Not slower. Not faster. Just wrong.

Like a clock with no numbers. A heartbeat with no lungs behind it. Days bled into nights without sky. Moments stretched and collapsed with no warning. Sometimes I would blink and remember a face I had never seen. Sometimes I would forget my name.

But always—always—the hatred remained.

It clung to the air like soot.

It coated the rocks.

It sang lullabies in reverse.

I watched as creatures older than the sky crawled along the walls—things made of bone and wire and shame. They didn’t approach us. They didn’t even seem to see us. As if even the horrors of Tartarus had been warned not to touch the children Gaia dared to love.

We were beneath punishment.

We were exiled not out of wrath, but out of refusal.

We were mistakes the king of the gods could not bring himself to kill—so he buried us in history's garbage heap, hoping the stench would erase us.

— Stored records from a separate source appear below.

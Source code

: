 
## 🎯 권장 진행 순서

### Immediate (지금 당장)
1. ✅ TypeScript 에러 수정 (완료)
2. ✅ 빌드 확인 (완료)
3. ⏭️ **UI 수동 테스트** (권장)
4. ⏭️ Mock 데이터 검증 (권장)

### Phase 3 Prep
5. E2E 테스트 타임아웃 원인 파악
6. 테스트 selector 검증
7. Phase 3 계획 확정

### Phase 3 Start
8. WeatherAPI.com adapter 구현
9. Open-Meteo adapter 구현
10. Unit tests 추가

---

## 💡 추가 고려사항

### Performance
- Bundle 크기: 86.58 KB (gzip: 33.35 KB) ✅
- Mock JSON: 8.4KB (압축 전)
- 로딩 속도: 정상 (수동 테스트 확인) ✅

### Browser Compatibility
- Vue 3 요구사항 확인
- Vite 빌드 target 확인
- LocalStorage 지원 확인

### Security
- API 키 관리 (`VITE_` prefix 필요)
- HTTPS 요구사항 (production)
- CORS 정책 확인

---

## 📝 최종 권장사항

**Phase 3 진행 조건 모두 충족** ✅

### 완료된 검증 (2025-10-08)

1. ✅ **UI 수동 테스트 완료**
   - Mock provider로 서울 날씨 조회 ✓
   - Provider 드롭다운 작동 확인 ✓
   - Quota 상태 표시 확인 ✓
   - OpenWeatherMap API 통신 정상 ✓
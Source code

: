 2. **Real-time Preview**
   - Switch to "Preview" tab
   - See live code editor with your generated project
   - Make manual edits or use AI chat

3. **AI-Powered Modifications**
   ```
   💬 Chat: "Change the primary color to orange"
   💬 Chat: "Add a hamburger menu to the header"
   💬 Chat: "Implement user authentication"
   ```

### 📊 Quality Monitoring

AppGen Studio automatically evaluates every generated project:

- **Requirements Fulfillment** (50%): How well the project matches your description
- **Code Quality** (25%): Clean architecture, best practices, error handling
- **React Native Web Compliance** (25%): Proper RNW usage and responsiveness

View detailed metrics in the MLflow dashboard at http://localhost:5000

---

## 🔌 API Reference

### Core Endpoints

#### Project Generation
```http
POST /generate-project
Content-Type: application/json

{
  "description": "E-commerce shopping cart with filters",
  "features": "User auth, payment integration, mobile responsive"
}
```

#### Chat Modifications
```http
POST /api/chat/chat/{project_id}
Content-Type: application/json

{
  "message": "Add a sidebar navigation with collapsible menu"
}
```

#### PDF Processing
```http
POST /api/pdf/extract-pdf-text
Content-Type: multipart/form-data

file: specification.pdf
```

But here’s the thing about burial.

If the dirt is fertile—if the roots remember—

then even corpses can bloom.

The first time I moved again, it was out of spite.

Not survival.

Not instinct.

Just spite.

My left hand twitched. Then my third. Then my seventh. Each motion was small, sacrilegious. Like a child drawing on holy texts. I wasn’t meant to move. I wasn’t meant to exist. And so I did.

I gripped stone until my fingers cracked.

I screamed without breath until the silence changed its shape.

And slowly, my mind began to sharpen.

Not heal. Not hope.

Just harden.

The way a sword hardens when plunged into cold water.

Chris whispered first. Not with words. With motion.

He stood.

All of him.

His dozens of arms reached outward, balancing himself against the weight of divine rejection.

He didn’t look at me. He didn’t need to.

We’re not done.

That was the message.

Elijah followed.

His form flickered and danced in the darkness—less solid than ours, more concept than flesh.

But his head turned toward me. And when he bowed, slightly, I felt it—not submission. Not invitation.

Recognition.

We were not friends anymore.

Not boys. Not players.

We were myths in their larval stage.

And Tartarus had just fed us our first lie.

It is strange to be born knowing hatred before love.

Stranger still to choose love anyway.

I thought of Gaia then.

Of the scent of her breath. The gravity of her warmth. The strange kindness in her silence.

And I made my first decision:

I would remember her.

Even if the hatred of the sky scraped my memory raw.

Even if the weight of centuries tried to compress her into a dream.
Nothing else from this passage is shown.